### WHAT TO PRODUCE
Lines from the one containing "You can prepend" to the end of the entries below must be reproduced exactly, with both end lines kept and no other line added.

*** Opening DATA FOR REVIEW ***

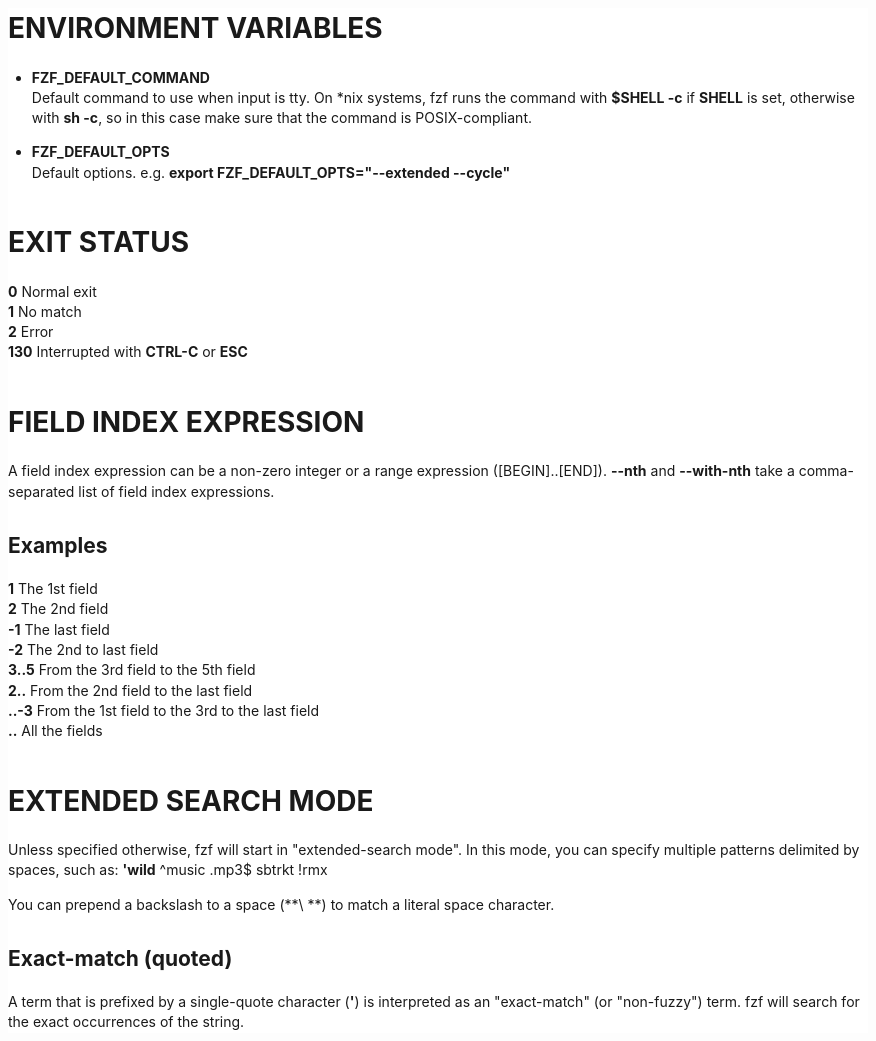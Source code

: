 # ENVIRONMENT VARIABLES

  - **FZF\_DEFAULT\_COMMAND**  
    Default command to use when input is tty. On \*nix systems, fzf runs
    the command with **$SHELL -c** if **SHELL** is set, otherwise with
    **sh -c**, so in this case make sure that the command is
    POSIX-compliant.

  - **FZF\_DEFAULT\_OPTS**  
    Default options. e.g. **export FZF\_DEFAULT\_OPTS="--extended
    --cycle"**

# EXIT STATUS

**0** Normal exit  
**1** No match  
**2** Error  
**130** Interrupted with **CTRL-C** or **ESC**

# FIELD INDEX EXPRESSION

A field index expression can be a non-zero integer or a range expression
(\[BEGIN\]..\[END\]). **--nth** and **--with-nth** take a
comma-separated list of field index expressions.

## Examples

**1** The 1st field  
**2** The 2nd field  
**-1** The last field  
**-2** The 2nd to last field  
**3..5** From the 3rd field to the 5th field  
**2..** From the 2nd field to the last field  
**..-3** From the 1st field to the 3rd to the last field  
**..** All the fields  

# EXTENDED SEARCH MODE

Unless specified otherwise, fzf will start in "extended-search mode". In
this mode, you can specify multiple patterns delimited by spaces, such
as: **'wild** ^music .mp3$ sbtrkt \!rmx

You can prepend a backslash to a space (**\\ **) to match a literal
space character.

## Exact-match (quoted)

A term that is prefixed by a single-quote character (**'**) is
interpreted as an "exact-match" (or "non-fuzzy") term. fzf will search
for the exact occurrences of the string.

*** Closing DATA FOR REVIEW ***

### WRITTEN RESPONSE
You can prepend a backslash to a space (**\\ **) to match a literal
space character.

## Exact-match (quoted)

A term that is prefixed by a single-quote character (**'**) is
interpreted as an "exact-match" (or "non-fuzzy") term. fzf will search
for the exact occurrences of the string.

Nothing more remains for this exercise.